** Task material **
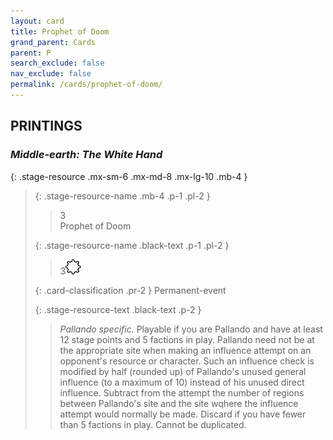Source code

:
 ```yaml
---
layout: card
title: Prophet of Doom
grand_parent: Cards
parent: P
search_exclude: false
nav_exclude: false
permalink: /cards/prophet-of-doom/
---
```


## PRINTINGS


### _Middle-earth: The White Hand_

{: .stage-resource .mx-sm-6 .mx-md-8 .mx-lg-10 .mb-4 }
> {: .stage-resource-name .mb-4 .p-1 .pl-2 }
> > <div class="card-mp">3</div>
> > <div class="card-name">Prophet of Doom</div>
>
> {: .stage-resource-name .black-text .p-1 .pl-2 }
> > 3![](/assets/images/stage-point.svg)
>
> {: .card-classification .pr-2 }
> Permanent-event
>
> {: .stage-resource-text .black-text .p-2 }
> > _Pallando specific._ Playable if you are Pallando and have at least 12 stage points and 5 factions in play. Pallando need not be at the appropriate site when making an influence attempt on an opponent's resource or character. Such an influence check is modified by half (rounded up) of Pallando's unused general influence (to a maximum of 10) instead of his unused direct influence. Subtract from the attempt the number of regions between Pallando's site and the site wqhere the influence attempt would normally be made. Discard if you have fewer than 5 factions in play. Cannot be duplicated. 
> 
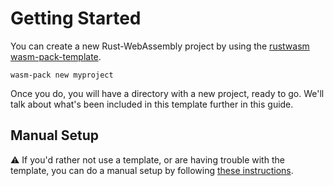 # Getting Started

You can create a new Rust-WebAssembly project by using the [rustwasm wasm-pack-template].

```
wasm-pack new myproject
```

Once you do, you will have a directory
with a new project, ready to go. We'll talk about what's been included in this template
further in this guide.

[rustwasm wasm-pack-template]: https://github.com/rustwasm/wasm-pack-template

## Manual Setup

⚠️ If you'd rather not use a template, or are having trouble with the template, you can
do a manual setup by following [these instructions].

[these instructions]: ./getting-started/manual-setup.html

** Activity **
Reproduce only the lines running from the one that contains "Once you do, you will have a directory" to the last line of the records.

** Written answer **
Once you do, you will have a directory
with a new project, ready to go. We'll talk about what's been included in this template
further in this guide.

[rustwasm wasm-pack-template]: https://github.com/rustwasm/wasm-pack-template

## Manual Setup

⚠️ If you'd rather not use a template, or are having trouble with the template, you can
do a manual setup by following [these instructions].

[these instructions]: ./getting-started/manual-setup.html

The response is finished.